The problem: The listing below holds a line with "Pharmaceutical & Biotechnology Companies</strong>" and a later line with "<li>Economic Impact on the Industry</li>". Write out those two lines and every line between them, exactly, and nothing else.

Records for the task:
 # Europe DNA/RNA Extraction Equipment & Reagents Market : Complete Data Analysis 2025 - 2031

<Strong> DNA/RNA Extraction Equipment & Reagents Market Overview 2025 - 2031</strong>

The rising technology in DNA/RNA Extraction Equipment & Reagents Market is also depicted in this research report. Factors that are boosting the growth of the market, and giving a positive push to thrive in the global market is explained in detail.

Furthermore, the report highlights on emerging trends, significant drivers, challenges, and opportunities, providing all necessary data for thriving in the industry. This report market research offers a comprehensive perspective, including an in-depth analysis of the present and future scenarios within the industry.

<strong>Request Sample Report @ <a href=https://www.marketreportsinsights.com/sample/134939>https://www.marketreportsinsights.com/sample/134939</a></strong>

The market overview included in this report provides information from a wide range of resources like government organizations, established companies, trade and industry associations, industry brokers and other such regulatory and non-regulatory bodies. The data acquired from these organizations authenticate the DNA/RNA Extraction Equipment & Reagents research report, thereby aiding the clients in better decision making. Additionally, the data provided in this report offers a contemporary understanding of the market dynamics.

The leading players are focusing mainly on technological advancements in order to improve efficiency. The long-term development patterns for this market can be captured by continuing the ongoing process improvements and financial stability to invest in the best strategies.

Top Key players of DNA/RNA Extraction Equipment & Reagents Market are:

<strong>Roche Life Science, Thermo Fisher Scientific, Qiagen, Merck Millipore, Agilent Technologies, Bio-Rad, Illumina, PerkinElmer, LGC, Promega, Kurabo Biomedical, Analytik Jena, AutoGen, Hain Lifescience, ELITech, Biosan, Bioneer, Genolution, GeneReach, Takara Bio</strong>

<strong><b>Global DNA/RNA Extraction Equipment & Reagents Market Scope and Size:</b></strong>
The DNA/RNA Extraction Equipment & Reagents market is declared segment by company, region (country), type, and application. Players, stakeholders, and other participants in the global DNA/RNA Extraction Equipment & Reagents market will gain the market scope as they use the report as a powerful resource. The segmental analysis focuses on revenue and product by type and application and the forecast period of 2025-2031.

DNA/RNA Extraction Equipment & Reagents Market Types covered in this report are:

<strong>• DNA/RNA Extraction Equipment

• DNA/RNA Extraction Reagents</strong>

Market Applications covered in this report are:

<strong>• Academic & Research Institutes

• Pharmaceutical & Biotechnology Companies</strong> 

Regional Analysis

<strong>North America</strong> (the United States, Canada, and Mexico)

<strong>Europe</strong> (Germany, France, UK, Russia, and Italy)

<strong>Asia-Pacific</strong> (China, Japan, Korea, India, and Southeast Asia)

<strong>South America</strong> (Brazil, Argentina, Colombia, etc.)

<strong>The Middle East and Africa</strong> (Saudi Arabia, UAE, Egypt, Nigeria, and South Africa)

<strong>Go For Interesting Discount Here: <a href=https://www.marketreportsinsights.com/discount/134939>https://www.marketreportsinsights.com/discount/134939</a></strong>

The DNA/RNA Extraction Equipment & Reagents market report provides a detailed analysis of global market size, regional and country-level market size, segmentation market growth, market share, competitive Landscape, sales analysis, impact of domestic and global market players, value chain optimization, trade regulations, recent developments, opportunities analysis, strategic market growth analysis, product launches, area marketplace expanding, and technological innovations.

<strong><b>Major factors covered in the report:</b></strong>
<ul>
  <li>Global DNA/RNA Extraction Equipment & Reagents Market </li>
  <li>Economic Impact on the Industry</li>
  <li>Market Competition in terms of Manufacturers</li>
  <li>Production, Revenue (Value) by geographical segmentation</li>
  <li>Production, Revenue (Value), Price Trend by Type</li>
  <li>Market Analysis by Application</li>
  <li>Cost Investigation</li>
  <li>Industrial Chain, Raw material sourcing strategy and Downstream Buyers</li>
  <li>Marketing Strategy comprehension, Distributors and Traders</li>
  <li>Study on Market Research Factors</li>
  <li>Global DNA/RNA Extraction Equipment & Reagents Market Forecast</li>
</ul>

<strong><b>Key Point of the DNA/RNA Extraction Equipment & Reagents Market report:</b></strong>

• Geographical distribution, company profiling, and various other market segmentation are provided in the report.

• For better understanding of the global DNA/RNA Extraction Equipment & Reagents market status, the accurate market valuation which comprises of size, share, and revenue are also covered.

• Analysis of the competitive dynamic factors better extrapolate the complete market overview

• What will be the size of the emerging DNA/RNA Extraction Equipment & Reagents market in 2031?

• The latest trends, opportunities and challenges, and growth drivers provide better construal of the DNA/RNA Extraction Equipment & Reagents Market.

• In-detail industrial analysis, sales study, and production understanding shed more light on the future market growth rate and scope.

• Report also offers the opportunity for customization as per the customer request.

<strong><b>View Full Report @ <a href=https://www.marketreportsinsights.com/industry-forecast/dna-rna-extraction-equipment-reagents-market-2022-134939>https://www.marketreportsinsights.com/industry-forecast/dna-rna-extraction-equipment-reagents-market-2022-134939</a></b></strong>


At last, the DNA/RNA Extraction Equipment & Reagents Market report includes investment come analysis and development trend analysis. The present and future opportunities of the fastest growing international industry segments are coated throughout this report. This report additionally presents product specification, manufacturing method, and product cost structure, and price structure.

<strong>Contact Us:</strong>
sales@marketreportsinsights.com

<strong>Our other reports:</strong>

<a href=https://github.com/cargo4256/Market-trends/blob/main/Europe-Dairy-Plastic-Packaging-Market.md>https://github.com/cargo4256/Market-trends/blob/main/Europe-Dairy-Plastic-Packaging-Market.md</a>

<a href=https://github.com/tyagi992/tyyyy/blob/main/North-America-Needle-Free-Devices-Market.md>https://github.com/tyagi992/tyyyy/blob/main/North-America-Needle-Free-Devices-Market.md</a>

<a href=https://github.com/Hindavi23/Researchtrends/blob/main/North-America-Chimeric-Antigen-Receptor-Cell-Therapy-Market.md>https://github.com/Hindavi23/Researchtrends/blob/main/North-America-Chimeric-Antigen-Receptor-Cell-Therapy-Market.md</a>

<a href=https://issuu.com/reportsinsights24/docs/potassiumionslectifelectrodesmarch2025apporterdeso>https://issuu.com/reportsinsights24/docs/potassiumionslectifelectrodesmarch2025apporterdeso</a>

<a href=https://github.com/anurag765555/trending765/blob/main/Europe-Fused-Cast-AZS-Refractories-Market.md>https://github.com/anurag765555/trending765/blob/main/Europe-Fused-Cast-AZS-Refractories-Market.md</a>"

The completed task:
• Pharmaceutical & Biotechnology Companies</strong> 

Regional Analysis

<strong>North America</strong> (the United States, Canada, and Mexico)

<strong>Europe</strong> (Germany, France, UK, Russia, and Italy)

<strong>Asia-Pacific</strong> (China, Japan, Korea, India, and Southeast Asia)

<strong>South America</strong> (Brazil, Argentina, Colombia, etc.)

<strong>The Middle East and Africa</strong> (Saudi Arabia, UAE, Egypt, Nigeria, and South Africa)

<strong>Go For Interesting Discount Here: <a href=https://www.marketreportsinsights.com/discount/134939>https://www.marketreportsinsights.com/discount/134939</a></strong>

The DNA/RNA Extraction Equipment & Reagents market report provides a detailed analysis of global market size, regional and country-level market size, segmentation market growth, market share, competitive Landscape, sales analysis, impact of domestic and global market players, value chain optimization, trade regulations, recent developments, opportunities analysis, strategic market growth analysis, product launches, area marketplace expanding, and technological innovations.

<strong><b>Major factors covered in the report:</b></strong>
<ul>
  <li>Global DNA/RNA Extraction Equipment & Reagents Market </li>
  <li>Economic Impact on the Industry</li>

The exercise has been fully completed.